Cumartesi Anneleri, “Ben onların ne iş yaptığını bilmiyorum” demesine rağmen Başbakan Erdoğan’a Galatasaray Meydanı’ndan ısrarla oğullarının akıbetini sormayı sürdürdü.
Uruguaylı ünlü yazar Eduardo Galeano kayıplar için ‘mezarsız ölüler’ der. Bu ülkede yüzlerce anne-baba, kardeş, eş, çocuk yakınlarına ne olduğunu bilmiyor. Mezarları olmadığı için yas da tutamıyor. Yüreklerinde bir mezarla yaşıyor. Başbakan’ın, “Kullanılıyorlar” iması yaptığı Cumartesi Anneleri’nden, “Bari çiçeklerle donatacağım bir mezar olsaydı” diyen Elmas Eren mi, 103 yaşındaki Berfo Kırbayır mı, Hanım Tosun mu, Erdoğan Alpsoy mu, Kadiriye Ceylan mı, Fatma Morsümbül mü, Sultan Taşkaya mı kullanılıyor?
“Yaradılanı yaratandan dolayı seven” Başbakan, daha önce kendi koltuğunda oturanların kaybettiklerinin yakınlarına, ‘dua edebilecekleri mezarları bile’ çok görüyor.

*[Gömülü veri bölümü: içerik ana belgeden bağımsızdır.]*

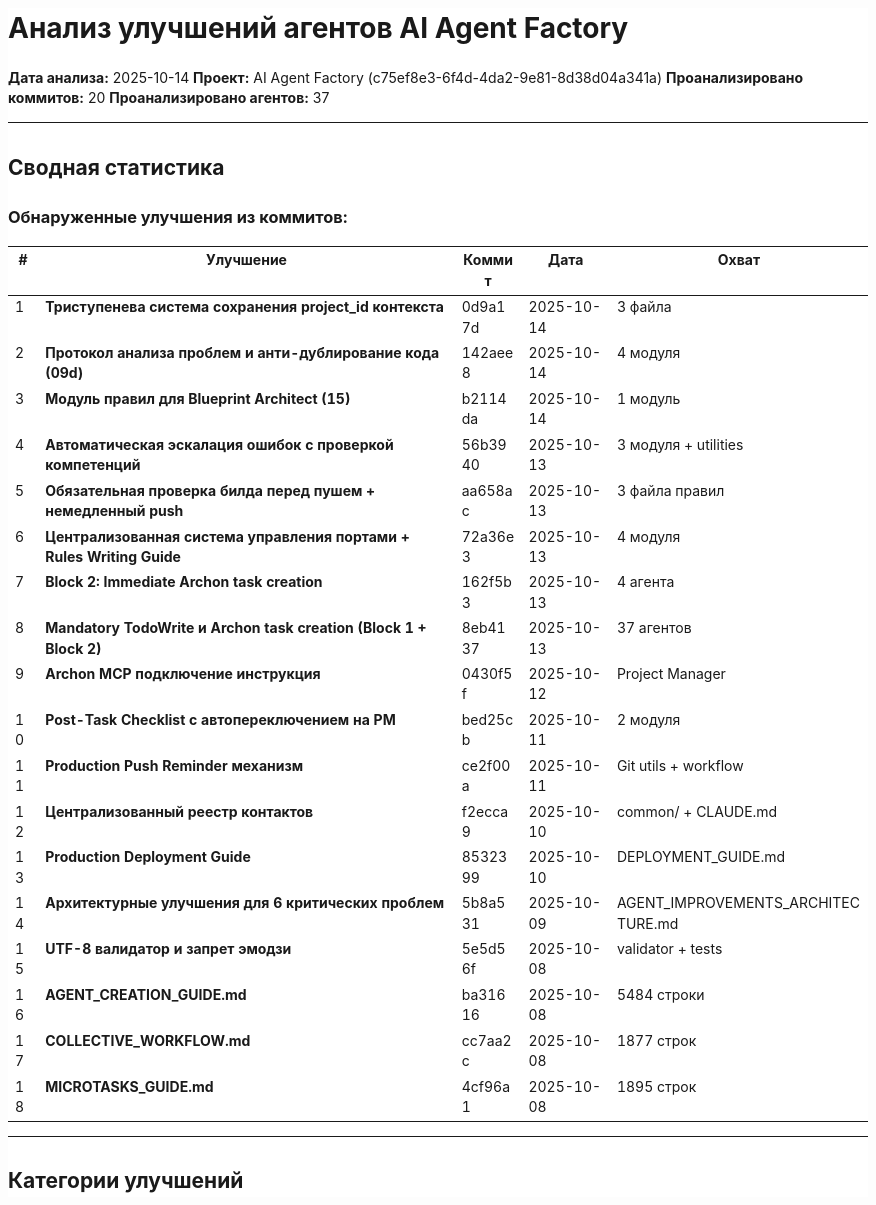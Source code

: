 # Анализ улучшений агентов AI Agent Factory

**Дата анализа:** 2025-10-14
**Проект:** AI Agent Factory (c75ef8e3-6f4d-4da2-9e81-8d38d04a341a)
**Проанализировано коммитов:** 20
**Проанализировано агентов:** 37

---

## Сводная статистика

### Обнаруженные улучшения из коммитов:

| # | Улучшение | Коммит | Дата | Охват |
|---|-----------|--------|------|-------|
| 1 | **Триступенева система сохранения project_id контекста** | 0d9a17d | 2025-10-14 | 3 файла |
| 2 | **Протокол анализа проблем и анти-дублирование кода (09d)** | 142aee8 | 2025-10-14 | 4 модуля |
| 3 | **Модуль правил для Blueprint Architect (15)** | b2114da | 2025-10-14 | 1 модуль |
| 4 | **Автоматическая эскалация ошибок с проверкой компетенций** | 56b3940 | 2025-10-13 | 3 модуля + utilities |
| 5 | **Обязательная проверка билда перед пушем + немедленный push** | aa658ac | 2025-10-13 | 3 файла правил |
| 6 | **Централизованная система управления портами + Rules Writing Guide** | 72a36e3 | 2025-10-13 | 4 модуля |
| 7 | **Block 2: Immediate Archon task creation** | 162f5b3 | 2025-10-13 | 4 агента |
| 8 | **Mandatory TodoWrite и Archon task creation (Block 1 + Block 2)** | 8eb4137 | 2025-10-13 | 37 агентов |
| 9 | **Archon MCP подключение инструкция** | 0430f5f | 2025-10-12 | Project Manager |
| 10 | **Post-Task Checklist с автопереключением на PM** | bed25cb | 2025-10-11 | 2 модуля |
| 11 | **Production Push Reminder механизм** | ce2f00a | 2025-10-11 | Git utils + workflow |
| 12 | **Централизованный реестр контактов** | f2ecca9 | 2025-10-10 | common/ + CLAUDE.md |
| 13 | **Production Deployment Guide** | 8532399 | 2025-10-10 | DEPLOYMENT_GUIDE.md |
| 14 | **Архитектурные улучшения для 6 критических проблем** | 5b8a531 | 2025-10-09 | AGENT_IMPROVEMENTS_ARCHITECTURE.md |
| 15 | **UTF-8 валидатор и запрет эмодзи** | 5e5d56f | 2025-10-08 | validator + tests |
| 16 | **AGENT_CREATION_GUIDE.md** | ba31616 | 2025-10-08 | 5484 строки |
| 17 | **COLLECTIVE_WORKFLOW.md** | cc7aa2c | 2025-10-08 | 1877 строк |
| 18 | **MICROTASKS_GUIDE.md** | 4cf96a1 | 2025-10-08 | 1895 строк |

---

## Категории улучшений

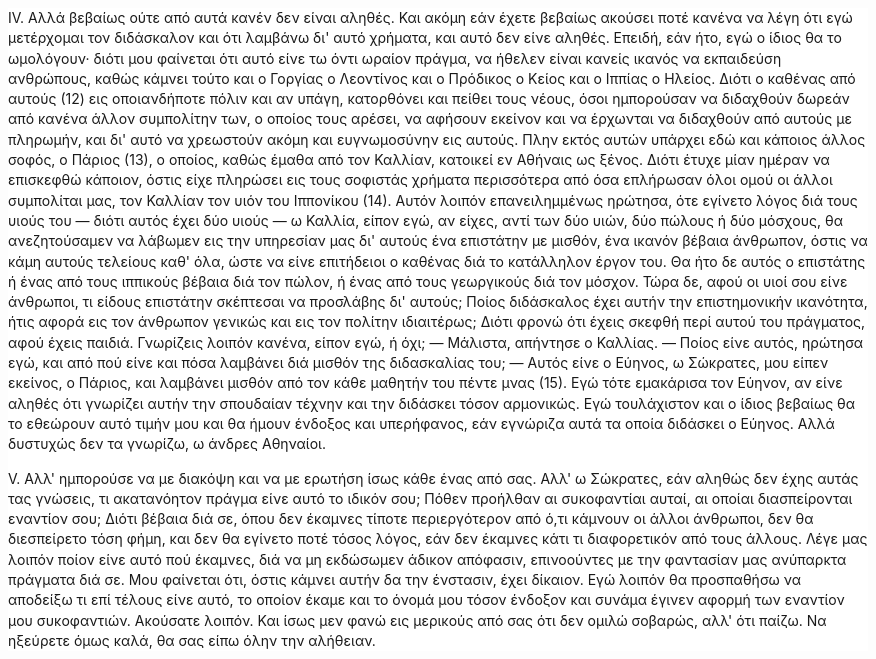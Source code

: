 IV. Αλλά βεβαίως ούτε από αυτά κανέν δεν είναι αληθές. Και ακόμη
εάν έχετε βεβαίως ακούσει ποτέ κανένα να λέγη ότι εγώ μετέρχομαι
τον διδάσκαλον και ότι λαμβάνω δι' αυτό χρήματα, και αυτό δεν
είνε αληθές. Επειδή, εάν ήτο, εγώ ο ίδιος θα το ωμολόγουν· διότι
μου φαίνεται ότι αυτό είνε τω όντι ωραίον πράγμα, να ήθελεν είναι
κανείς ικανός να εκπαιδεύση ανθρώπους, καθώς κάμνει τούτο και ο
Γοργίας ο Λεοντίνος και ο Πρόδικος ο Κείος και ο Ιππίας ο Ηλείος.
Διότι ο καθένας από αυτούς (12) εις οποιανδήποτε πόλιν και αν
υπάγη, κατορθόνει και πείθει τους νέους, όσοι ημπορούσαν να
διδαχθούν δωρεάν από κανένα άλλον συμπολίτην των, ο οποίος τους
αρέσει, να αφήσουν εκείνον και να έρχωνται να διδαχθούν από
αυτούς με πληρωμήν, και δι' αυτό να χρεωστούν ακόμη και
ευγνωμοσύνην εις αυτούς. Πλην εκτός αυτών υπάρχει εδώ και κάποιος
άλλος σοφός, ο Πάριος (13), ο οποίος, καθώς έμαθα από τον
Καλλίαν, κατοικεί εν Αθήναις ως ξένος. Διότι έτυχε μίαν ημέραν να
επισκεφθώ κάποιον, όστις είχε πληρώσει εις τους σοφιστάς χρήματα
περισσότερα από όσα επλήρωσαν όλοι ομού οι άλλοι συμπολίται μας,
τον Καλλίαν τον υιόν του Ιππονίκου (14). Αυτόν λοιπόν
επανειλημμένως ηρώτησα, ότε εγίνετο λόγος διά τους υιούς του —
διότι αυτός έχει δύο υιούς — ω Καλλία, είπον εγώ, αν είχες, αντί
των δύο υιών, δύο πώλους ή δύο μόσχους, θα ανεζητούσαμεν να
λάβωμεν εις την υπηρεσίαν μας δι' αυτούς ένα επιστάτην με μισθόν,
ένα ικανόν βέβαια άνθρωπον, όστις να κάμη αυτούς τελείους καθ'
όλα, ώστε να είνε επιτήδειοι ο καθένας διά το κατάλληλον έργον
του. Θα ήτο δε αυτός ο επιστάτης ή ένας από τους ιππικούς βέβαια
διά τον πώλον, ή ένας από τους γεωργικούς διά τον μόσχον. Τώρα
δε, αφού οι υιοί σου είνε άνθρωποι, τι είδους επιστάτην σκέπτεσαι
να προσλάβης δι' αυτούς; Ποίος διδάσκαλος έχει αυτήν την
επιστημονικήν ικανότητα, ήτις αφορά εις τον άνθρωπον γενικώς και
εις τον πολίτην ιδιαιτέρως; Διότι φρονώ ότι έχεις σκεφθή περί
αυτού του πράγματος, αφού έχεις παιδιά. Γνωρίζεις λοιπόν κανένα,
είπον εγώ, ή όχι; — Μάλιστα, απήντησε ο Καλλίας. — Ποίος είνε
αυτός, ηρώτησα εγώ, και από πού είνε και πόσα λαμβάνει διά μισθόν
της διδασκαλίας του; — Αυτός είνε ο Εύηνος, ω Σώκρατες, μου είπεν
εκείνος, ο Πάριος, και λαμβάνει μισθόν από τον κάθε μαθητήν του
πέντε μνας (15). Εγώ τότε εμακάρισα τον Εύηνον, αν είνε αληθές
ότι γνωρίζει αυτήν την σπουδαίαν τέχνην και την διδάσκει τόσον
αρμονικώς. Εγώ τουλάχιστον και ο ίδιος βεβαίως θα το εθεώρουν
αυτό τιμήν μου και θα ήμουν ένδοξος και υπερήφανος, εάν εγνώριζα
αυτά τα οποία διδάσκει ο Εύηνος. Αλλά δυστυχώς δεν τα γνωρίζω, ω
άνδρες Αθηναίοι.

V. Αλλ' ημπορούσε να με διακόψη και να με ερωτήση ίσως κάθε ένας
από σας. Αλλ' ω Σώκρατες, εάν αληθώς δεν έχης αυτάς τας γνώσεις,
τι ακατανόητον πράγμα είνε αυτό το ιδικόν σου; Πόθεν προήλθαν αι
συκοφαντίαι αυταί, αι οποίαι διασπείρονται εναντίον σου; Διότι
βέβαια διά σε, όπου δεν έκαμνες τίποτε περιεργότερον από ό,τι
κάμνουν οι άλλοι άνθρωποι, δεν θα διεσπείρετο τόση φήμη, και δεν
θα εγίνετο ποτέ τόσος λόγος, εάν δεν έκαμνες κάτι τι διαφορετικόν
από τους άλλους. Λέγε μας λοιπόν ποίον είνε αυτό πού έκαμνες, διά
να μη εκδώσωμεν άδικον απόφασιν, επινοούντες με την φαντασίαν μας
ανύπαρκτα πράγματα διά σε. Μου φαίνεται ότι, όστις κάμνει αυτήν
δα την ένστασιν, έχει δίκαιον. Εγώ λοιπόν θα προσπαθήσω να
αποδείξω τι επί τέλους είνε αυτό, το οποίον έκαμε και το όνομά
μου τόσον ένδοξον και συνάμα έγινεν αφορμή των εναντίον μου
συκοφαντιών. Ακούσατε λοιπόν. Και ίσως μεν φανώ εις μερικούς από
σας ότι δεν ομιλώ σοβαρώς, αλλ' ότι παίζω. Να ηξεύρετε όμως καλά,
θα σας είπω όλην την αλήθειαν.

28 Şubat’ın unutulan mağdurları Son bir not da 28 Şubat tartışmaları üzerine. 28 Şubat’ın bir darbe mi, ‘post modern darbe mi’, ‘cumhuriyetin kendini koruma refleksi’ mi olduğu tartışıldı her yıldönümünde. Mağduriyetler anlatıldı. Cumartesi Anneleri’nden kimse söz etmedi bu tartışmalarda. Oysa, kayıp yakınları ve insan hakları savunucuları da bu dönemin en büyük mağdurlarındandı. O süreçte, yine onların kanı döküldü. Annelerin oturma eylemleri tehditle, copla ve gözaltılarla bu süreçte daha fazla kesintiye uğratıldı. Oturma eyleminin en büyük destekçisi İnsan Hakları Derneği’nin Genel Başkanı Akın Birdal alçak bir saldırıdan rastlantıyla kurtuldu.
Evet, Cumartesi Anneleri hâlâ Galatasaray’da sessizce oturuyor. Uzun bir süre ne gazetelerin büyük bölümü, ne televizyonlar gördü onları. Sadece hemen yanı başlarında duran çevik kuvvet polisleri, yoldan geçen meraklılar ve şaşkınlık içinde kameralarının deklanşörlerine basan turistlerin ilgilerini çektiler.
15 yıl sonra, 300. haftada talep aynı: “Kayıplara ne olduğunu bilmek ve bir mezarlarının olmasını istemek...”
Yukarıdaki satırlarda anlatageldiğimiz kirli tarihten de açıkça anlaşıldığı gibi, aslında kayıplara ne olduğunu herkes biliyor. İstenen şey, ne öç alma ne intikam.
Çok basit. Evrensel hukuka uygun adaletin tecellisi, sorumluların yargılanarak cezalandırılması ve bir mezarlarının olması...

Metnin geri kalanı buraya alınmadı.